Reproducibility Crisis: The Plot Thickens

By Neuroskeptic | November 10, 2015 1:36 pm

A new paper from British psychologists David Shanks and colleagues will add to the growing sense of a “reproducibility crisis” in the field of psychology.

The paper is called Romance, Risk, and Replication and it examines the question of whether subtle reminders of ‘mating motives’ (i.e. sex) can make people more willing to spend money and take risks. In ‘romantic priming’ experiments, participants are first ‘primed’ e.g. by reading a story about meeting an attractive member of the opposite sex. Then, they are asked to do an ostensibly unrelated test, e.g. being asked to say how much money they would be willing to spend on a new watch.
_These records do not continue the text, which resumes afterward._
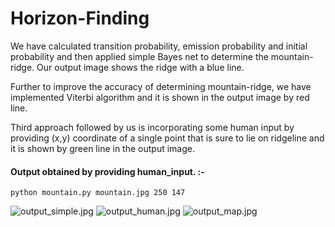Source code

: # Horizon-Finding

We have calculated transition probability, emission probability and initial probability and then applied simple Bayes net to determine the mountain-ridge. Our output image shows the ridge with a blue line.

Further to improve the accuracy of determining mountain-ridge, we have implemented Viterbi algorithm and it is shown in the output image by red line.

Third approach followed by us is incorporating some human input by providing (x,y) coordinate of a single point that is sure to lie on ridgeline and it is shown by green line in the output image.


#### Output obtained by providing human_input. :-

``` python mountain.py mountain.jpg 250 147  ```

![output_simple.jpg](/sample_output/output_simple.jpg)
![output_human.jpg](/sample_output/output_human.jpg)
![output_map.jpg](/sample_output/output_map.jpg)


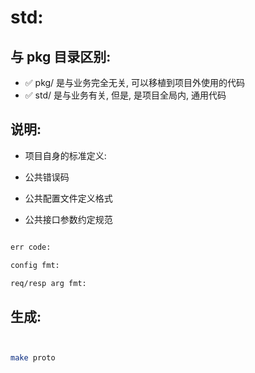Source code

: # std:

## 与 pkg 目录区别:

- ✅ pkg/ 是与业务完全无关, 可以移植到项目外使用的代码
- ✅ std/ 是与业务有关, 但是, 是项目全局内, 通用代码

## 说明:

- 项目自身的标准定义:

- 公共错误码
- 公共配置文件定义格式
- 公共接口参数约定规范



```bash

err code:

config fmt:

req/resp arg fmt:


```



## 生成:


```bash


make proto

```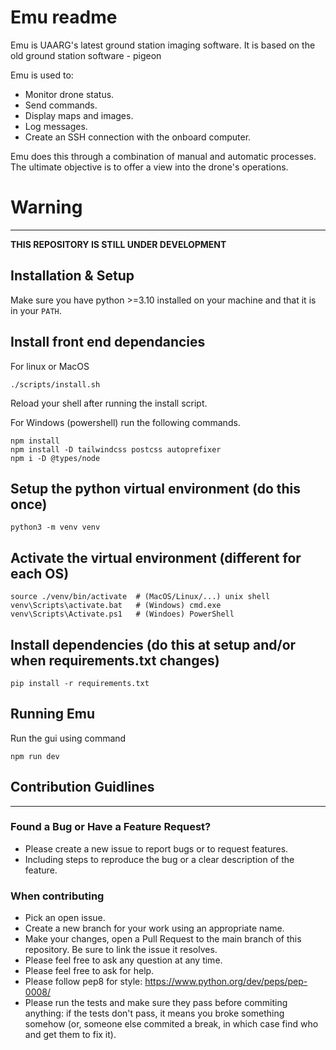 Emu readme
=============
Emu is UAARG's latest ground station imaging software. It is based on 
the old ground station software - pigeon 

Emu is used to:
- Monitor drone status.
- Send commands.
- Display maps and images.
- Log messages.
- Create an SSH connection with the onboard computer.

Emu does this through a combination of manual and
automatic processes. The ultimate objective is to offer a view into 
the drone's operations.

# Warning
--------------
**THIS REPOSITORY IS STILL UNDER DEVELOPMENT**

Installation & Setup
--------------------

Make sure you have python >=3.10 installed on your machine and that it is in
your `PATH`.

Install front end dependancies
--------------------
For linux or MacOS
```
./scripts/install.sh
```
Reload your shell after running the install script.

For Windows (powershell) run the following commands.
```
npm install
npm install -D tailwindcss postcss autoprefixer
npm i -D @types/node
```

Setup the python virtual environment (do this once)
--------------------
```
python3 -m venv venv
```

Activate the virtual environment (different for each OS)
--------------------
```
source ./venv/bin/activate  # (MacOS/Linux/...) unix shell
venv\Scripts\activate.bat   # (Windows) cmd.exe
venv\Scripts\Activate.ps1   # (Windoes) PowerShell
```

Install dependencies (do this at setup and/or when requirements.txt changes)
--------------------
```
pip install -r requirements.txt
```

Running Emu
--------------
Run the gui using command
```
npm run dev
```

## Contribution Guidlines
------------
### Found a Bug or Have a Feature Request?
* Please create a new issue to report bugs or to request features.
* Including steps to reproduce the bug or a clear description of the feature.

### When contributing
* Pick an open issue. 
* Create a new branch for your work using an appropriate name. 
* Make your changes, open a Pull Request to the main branch of this repository. Be sure to link the issue it resolves. 
* Please feel free to ask any question at any time.
* Please feel free to ask for help.
* Please follow pep8 for style: https://www.python.org/dev/peps/pep-0008/
* Please run the tests and make sure they pass before commiting
  anything: if the tests don't pass, it means you broke something
  somehow (or, someone else commited a break, in which case find who
  and get them to fix it).

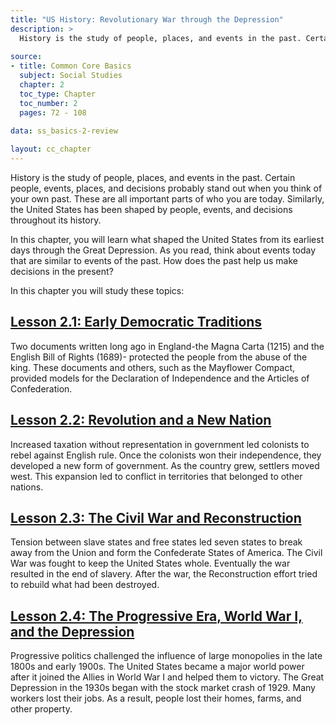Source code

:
 ```yaml
---
title: "US History: Revolutionary War through the Depression"
description: >
  History is the study of people, places, and events in the past. Certain people, events, places, and decisions probably stand out when you think of your own past. These are all important parts of who you are today. Similarly, the United States has been shaped by people, events, and decisions throughout its history.
  
source:
- title: Common Core Basics
  subject: Social Studies
  chapter: 2
  toc_type: Chapter
  toc_number: 2
  pages: 72 - 108
  
data: ss_basics-2-review

layout: cc_chapter
---
```

History is the study of people, places, and events in the past. Certain people, events, places, and decisions probably stand out when you think of your own past. These are all important parts of who you are today. Similarly, the United States has been shaped by people, events, and decisions throughout its history.

In this chapter, you will learn what shaped the United States from its earliest days through the Great Depression. As you read, think about events today that are similar to events of the past. How does the past help us make decisions in the present?

In this chapter you will study these topics:

## [Lesson 2.1: Early Democratic Traditions](lesson_2.1)

Two documents written long ago in England-the Magna Carta (1215) and the English Bill of Rights (1689)- protected the people from the abuse of the king. These documents and others, such as the Mayflower Compact, provided models for the Declaration of Independence and the Articles of Confederation.

## [Lesson 2.2: Revolution and a New Nation](lesson_2.2)

Increased taxation without representation in government led colonists to rebel against English rule. Once the colonists won their independence, they developed a new form of government. As the country grew, settlers moved west. This expansion led to conflict in territories that belonged to other nations.

## [Lesson 2.3: The Civil War and Reconstruction](lesson_2.3)

Tension between slave states and free states led seven states to break away from the Union and form the Confederate States of America. The Civil War was fought to keep the United States whole. Eventually the war resulted in the end of slavery. After the war, the Reconstruction effort tried to rebuild what had been destroyed.

## [Lesson 2.4: The Progressive Era, World War I, and the Depression](lesson_2.4)

Progressive politics challenged the influence of large monopolies in the late 1800s and early 1900s. The United States became a major world power after it joined the Allies in World War I and helped them to victory. The Great Depression in the 1930s began with the stock market crash of 1929. Many workers lost their jobs. As a result, people lost their homes, farms, and other property.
There have been many published studies of romantic priming (43 experiments across 15 papers, according to Shanks et al.) and the vast majority have found statistically significant effects. The effect would appear to be reproducible! But in the new paper, Shanks et al. report that they tried to replicate these effects in eight experiments, with a total of over 1600 participants, and they came up with nothing. Romantic priming had no effect.

So what happened? Why do the replication results differ so much from the results of the original studies?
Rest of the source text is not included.